Java streams 25. Collect 1. Custom collector

Terminal operation either returns one value (of the same or another type than the type of the input) or does not return anything at all (produces just side effects). It does not allow another operation to be applied after it and closes the stream.

In this post, we will start discussing the last of the terminal operations called collect():

R collect(Collector<T,A,R> collector)

It is a specialization of reduce() operation. It allows implementing a vast variety of algorithms using the ready-to-use implementations of collectors from the java.util.stream.Collectors class. We discuss each of them in the subsequent posts.

You can also implement your own collector using the overloaded collect() method version:

R collect(Supplier<R> supplier, BiConsumer<R,T> accumulator, BiConsumer<R,R> combiner) 

That is what we are going to discuss today.

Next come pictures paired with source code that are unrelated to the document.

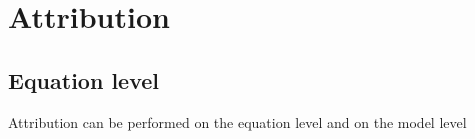 \documentclass[letterpaper,10pt,english]{sphinxmanual}
\begin{document}
\begin{fulllineitems}

\begin{fulllineitems}
\label{\detokenize{onboard/modelmacrograb:modelmacrograb.GrabMacroModel.make_fitted}}
\pysigstartsignatures
{}
\pysigstopsignatures
\end{fulllineitems}


\begin{fulllineitems}
\label{\detokenize{onboard/modelmacrograb:modelmacrograb.GrabMacroModel.add_add_factor}}
\pysigstartsignatures
{}
\pysigstopsignatures
\end{fulllineitems}


\begin{fulllineitems}
\label{\detokenize{onboard/modelmacrograb:modelmacrograb.GrabMacroModel.debug}}
\pysigstartsignatures
{}
\pysigstopsignatures
\end{fulllineitems}


\end{fulllineitems}


\sphinxstepscope


\section{Attribution}
\label{\detokenize{attribution/Attribution:attribution}}\label{\detokenize{attribution/Attribution::doc}}

\subsection{Equation level}
\label{\detokenize{attribution/Attribution:equation-level}}
\sphinxAtStartPar
Attribution can be performed on the equation level and on the model level
\end{document}
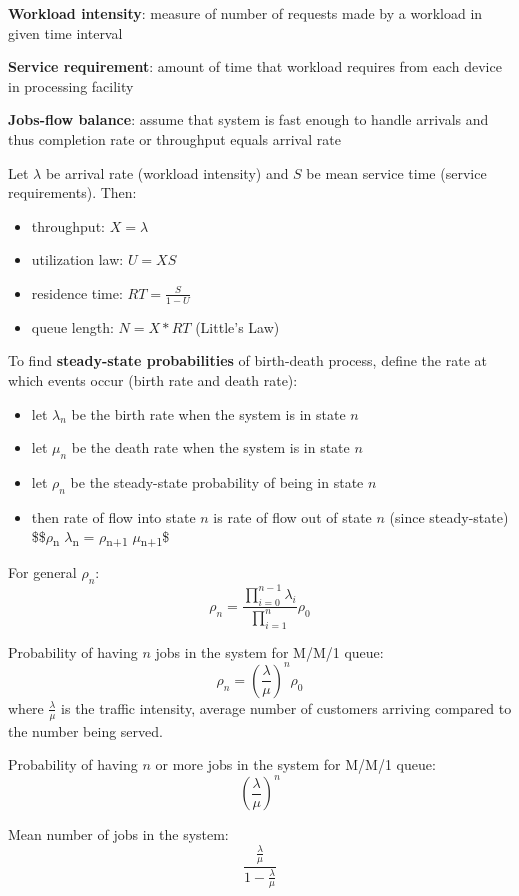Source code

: \documentclass[11pt]{article}
\begin{document}
\textbf{Workload intensity}: measure of number of requests made by a workload in given
time interval

\textbf{Service requirement}: amount of time that workload requires from each device in
processing facility

\textbf{Jobs-flow balance}: assume that system is fast enough to handle arrivals and thus
completion rate or throughput equals arrival rate

Let \(\lambda\) be arrival rate (workload intensity) and \(S\) be mean service time (service
requirements).
Then:
\begin{itemize}
\item throughput: \(X = \lambda\)
\item utilization law: \(U = XS\)
\item residence time: \(RT = \frac{S}{1 - U}\)
\item queue length: \(N = X * RT\) (Little's Law)
\end{itemize}

To find \textbf{steady-state probabilities} of birth-death process, define the rate
at which events occur (birth rate and death rate):
\begin{itemize}
\item let \(\lambda_{n}\) be the birth rate when the system is in state \(n\)
\item let \(\mu_{n}\) be the death rate when the system is in state \(n\)
\item let \(\rho_{n}\) be the steady-state probability of being in state \(n\)
\item then rate of flow into state \(n\) is rate of flow out of state \(n\) (since
steady-state)
\$\$\(\rho\)\textsubscript{n} \(\lambda\)\textsubscript{n} = \(\rho\)\textsubscript{n+1} \(\mu\)\textsubscript{n+1}\$
\end{itemize}

For general \(\rho_{n}\):
$$ \rho_{n} = \frac{\prod_{i=0}^{n-1} \lambda_{i}}{\prod_{i=1}^{n}} \rho_{0} $$

Probability of having \(n\) jobs in the system for M/M/1 queue:
$$ \rho_{n} = \left( \frac{\lambda}{\mu} \right)^{n} \rho_{0} $$
where \(\frac{\lambda}{\mu}\) is the traffic intensity, average number of customers
arriving compared to the number being served.

Probability of having \(n\) or more jobs in the system for M/M/1 queue:
$$ \left( \frac{\lambda}{\mu} \right)^{n} $$

Mean number of jobs in the system:
$$ \frac{\frac{\lambda}{\mu}}{1 - \frac{\lambda}{\mu}} $$
\end{document}
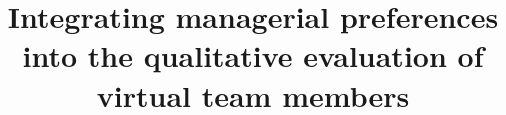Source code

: \documentclass{misqdoc} %
\begin{document}








\title{Integrating managerial preferences into the qualitative evaluation of virtual team members}


\doublespacing
\end{document}
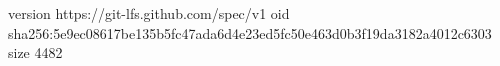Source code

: version https://git-lfs.github.com/spec/v1
oid sha256:5e9ec08617be135b5fc47ada6d4e23ed5fc50e463d0b3f19da3182a4012c6303
size 4482
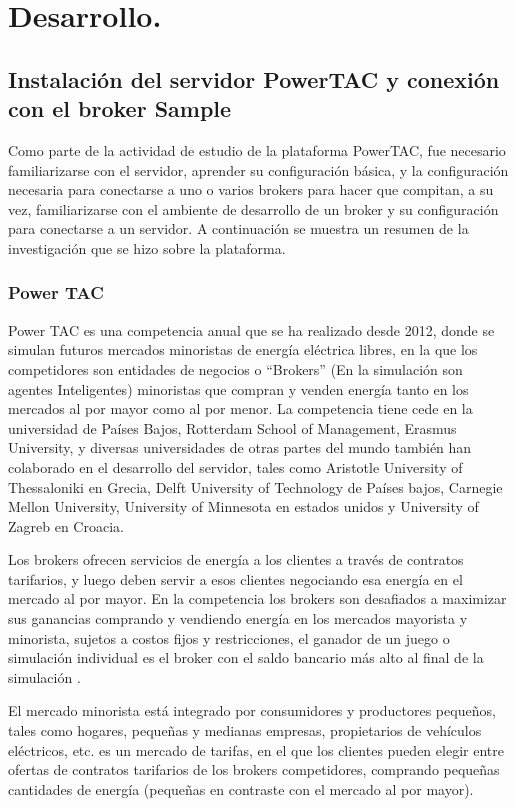 \chapter{Desarrollo.}
\section{Instalación del servidor PowerTAC y conexión con el broker Sample}

Como parte de la actividad de estudio de la plataforma PowerTAC, fue necesario familiarizarse con el servidor, aprender su configuración básica, y la configuración necesaria para conectarse a uno o varios brokers para hacer que compitan, a su vez, familiarizarse con el ambiente de desarrollo de un broker y su configuración para conectarse a un servidor. A continuación se muestra un resumen de la investigación que se hizo sobre la plataforma.
\subsection{Power TAC}

Power TAC es una competencia anual que se ha realizado desde 2012, donde se simulan futuros mercados minoristas de energía eléctrica libres, en la que los competidores son entidades de negocios o ``Brokers'' (En la simulación son agentes Inteligentes) minoristas que compran y venden energía tanto en los mercados al por mayor como al por menor. La competencia tiene cede en la universidad de Países Bajos, Rotterdam School of Management, Erasmus University, y diversas universidades de otras partes del mundo también han colaborado en el desarrollo del servidor, tales como Aristotle University of Thessaloniki en Grecia, Delft University of Technology de Países bajos, Carnegie Mellon University, University of Minnesota en estados unidos y University of Zagreb en Croacia.

Los brokers ofrecen servicios de energía a los clientes a través de contratos tarifarios, y luego deben servir a esos clientes negociando esa energía en el mercado al por mayor. En la competencia los brokers son desafiados a maximizar sus ganancias comprando y vendiendo energía en los mercados mayorista y minorista, sujetos a costos fijos y restricciones, el ganador de un juego o simulación individual es el broker con el saldo bancario más alto al final de la simulación \cite{WKetterJCollinsyMdWeerdtThe2017PowerTAC}.

El mercado minorista está integrado por consumidores y productores pequeños, tales como hogares, pequeñas y medianas empresas, propietarios de vehículos eléctricos, etc. es un mercado de tarifas, en el que los clientes pueden elegir entre ofertas de contratos tarifarios de los brokers competidores, comprando pequeñas cantidades de energía (pequeñas en contraste con el mercado al por mayor).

Custom collector vs class Collectors usage

To demonstrate, we will use the following class Box

  
    class Box {
      int weight;
      String color;
      public Box(){}
      public Box(int weight, String color) {
        this.weight = weight;
        this.color = color;
      }
      public int getWeight() { return weight; 
      public void setWeight(int weight) { this.weight = weight;}
      public String getColor() { return color; }
      public void setColor(String color) { this.color = color; }

      @Override
      public String toString() {
        return "Box{weight=" + weight +
                ", color='" + color + "'}";
      }
    }
    

Let us implement the collector that finds the heaviest of the boxes:

   
  BiConsumer<Box, Box> accumulator = (b1, b2) -> {
      if(b1.getWeight() < b2.getWeight()){
          b1.setWeight(b2.getWeight());
          b1.setColor(b2.getColor());
      }
  };
  BiConsumer<Box, Box> combiner = (b1, b2) -> {
      System.out.print("Combiner is called!");
      if(b1.getWeight() < b2.getWeight()){
          b1.setWeight(b2.getWeight());
          b1.setColor(b2.getColor());
      }
  };
  Box theHeaviest = Stream.of(new Box(5, "red"),
                              new Box(8, "green"),
                              new Box(3, "blue"))
        .collect(Box::new, accumulator, combiner);
  System.out.print(theHeaviest);  
                      //prints: Box{weight=8, color='green'}
   

The result is correct, but the combiner was not called (the message “Combine is called!” was not printed). That is because the combiner is used only for parallel stream processing to combine results of several sub-processes executed in parallel.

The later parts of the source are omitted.